Label selector for global pruning.

Selects the least important labels within network.

__init__(n_or_ratio)

Parameters:: n_or_ratio (Number) – Number of labels or labels ratio to remove within all network. If the parameter is in the range (0, 1), it is interpreted as a fraction of all prunable unique labels. If the parameter greater or equal to 1, it is interpreted as a number of labels to remove.

class BinarySearchLatencyLabelSelector(target_latency, latency_calculation_function, selector_cb=None)

Based on binary search algorithm label selector.

It finds the model with latency as close as possible to the target latency parameter, and always selects the labels with the lowest scores.

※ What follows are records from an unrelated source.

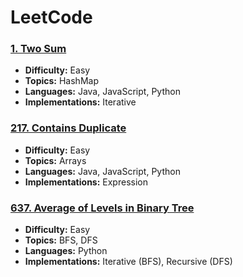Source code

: # LeetCode

### [1. Two Sum](1.%20Two%20Sum)

* **Difficulty:** Easy
* **Topics:** HashMap
* **Languages:** Java, JavaScript, Python
* **Implementations:** Iterative

### [217. Contains Duplicate](217.%20Contains%20Duplicate)

* **Difficulty:** Easy
* **Topics:** Arrays
* **Languages:** Java, JavaScript, Python
* **Implementations:** Expression

### [637. Average of Levels in Binary Tree](637.%20Average%20of%20Levels%20in%20Binary%20Tree)

* **Difficulty:** Easy
* **Topics:** BFS, DFS
* **Languages:** Python
* **Implementations:** Iterative (BFS), Recursive (DFS)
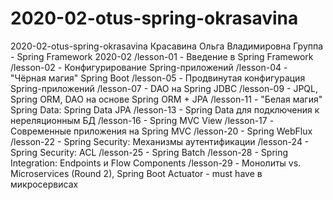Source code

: # 2020-02-otus-spring-okrasavina
2020-02-otus-spring-okrasavina
Красавина Ольга Владимировна
Группа - Spring Framework 2020-02
/lesson-01 - Введение в Spring Framework
/lesson-02 - Конфигурирование Spring-приложений 
/lesson-04 - "Чёрная магия" Spring Boot 
/lesson-05 - Продвинутая конфигурация Spring-приложений
/lesson-07 - DAO на Spring JDBC
/lesson-09 - JPQL, Spring ORM, DAO на основе Spring ORM + JPA
/lesson-11 - "Белая магия" Spring Data: Spring Data JPA
/lesson-13 - Spring Data для подключения к нереляционным БД
/lesson-16 - Spring MVC View
/lesson-17 - Современные приложения на Spring MVC
/lesson-20 - Spring WebFlux
/lesson-22 - Spring Security: Механизмы аутентификации
/lesson-24 - Spring Security: ACL
/lesson-25 - Spring Batch 
/lesson-28 - Spring Integration: Endpoints и Flow Components
/lesson-29 - Монолиты vs. Microservices (Round 2), Spring Boot Actuator - must have в микросервисах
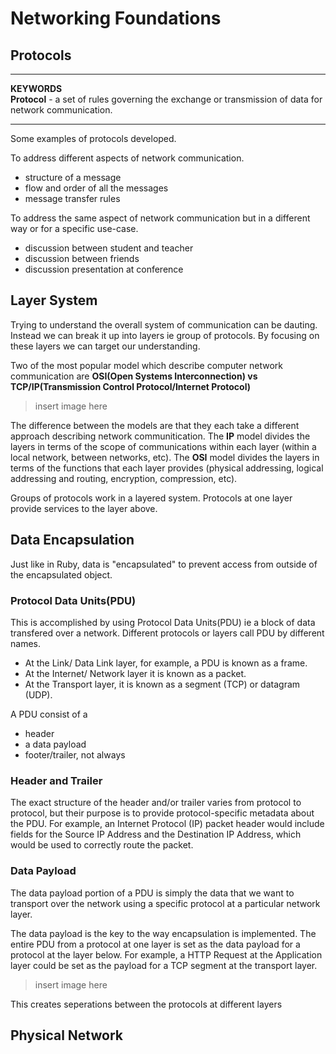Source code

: # Networking Foundations


## Protocols

---

**KEYWORDS**<br/>
**Protocol** - a set of rules governing the exchange or transmission of data for network communication.

---

Some examples of protocols developed.

To address different aspects of network communication.
- structure of a message
- flow and order of all the messages
- message transfer rules

To address the same aspect of network communication but in a different way or for a specific use-case.
- discussion between student and teacher
- discussion between friends
- discussion presentation at conference

## Layer System

Trying to understand the overall system of communication can be dauting. Instead
we can break it up into layers ie group of protocols. By focusing on these
layers we can target our understanding.

Two of the most popular model which describe computer network communication are
**OSI(Open Systems Interconnection) vs TCP/IP(Transmission Control Protocol/Internet Protocol)**

> insert image here

The difference between the models are that they each take a different approach describing network communitication. The **IP** model divides the layers in terms of the scope of communications within each layer (within a local network, between networks, etc). The **OSI** model divides the layers in terms of the functions that each layer provides (physical addressing, logical addressing and routing, encryption, compression, etc).

Groups of protocols work in a layered system. Protocols at one layer provide services to the layer above.

## Data Encapsulation
Just like in Ruby, data is "encapsulated" to prevent access from outside of the encapsulated object.

### Protocol Data Units(PDU)
This is accomplished by using Protocol Data Units(PDU) ie a block of data
transfered over a network. Different protocols or layers call PDU by different
names.
- At the Link/ Data Link layer, for example, a PDU is known as a frame.
- At the Internet/ Network layer it is known as a packet.
- At the Transport layer, it is known as a segment (TCP) or datagram (UDP).

A PDU consist of a
- header
- a data payload
- footer/trailer, not always

### Header and Trailer
The exact structure of the header and/or trailer varies from protocol to
protocol, but their purpose is to provide protocol-specific metadata about
the PDU. For example, an Internet Protocol (IP) packet header would include
fields for the Source IP Address and the Destination IP Address, which would be
used to correctly route the packet.

### Data Payload
The data payload portion of a PDU is simply the data that we want to transport
over the network using a specific protocol at a particular network layer.

The data payload is the key to the way encapsulation is implemented. The entire
PDU from a protocol at one layer is set as the data payload for a protocol at
the layer below. For example, a HTTP Request at the Application layer could be
set as the payload for a TCP segment at the transport layer.

> insert image here

This creates seperations between the protocols at different layers

## Physical Network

__init__(target_latency, latency_calculation_function, selector_cb=None)

Parameters:

target_latency (float) – Target model latency. This argument should have the same units as output of latency_calculation_function.
latency_calculation_function (Callable[[torch.nn.Module], float]) – Function that calculates model latency. It should take model (torch.nn.Module) and measure the “speed” (float) of its execution. It could be a number of FLOPs, MACs, inference time on CPU/GPU or other “speed” criteria.
selector_cb (Optional[Callable[[float, float], bool]]) – An optional callback that is called at each iteration of the search process. The callback should take the current latency as the first parameter and the target latency as the second parameter and return True if the search procedure should be stopped, False otherwise. Can be used for logging and early stop.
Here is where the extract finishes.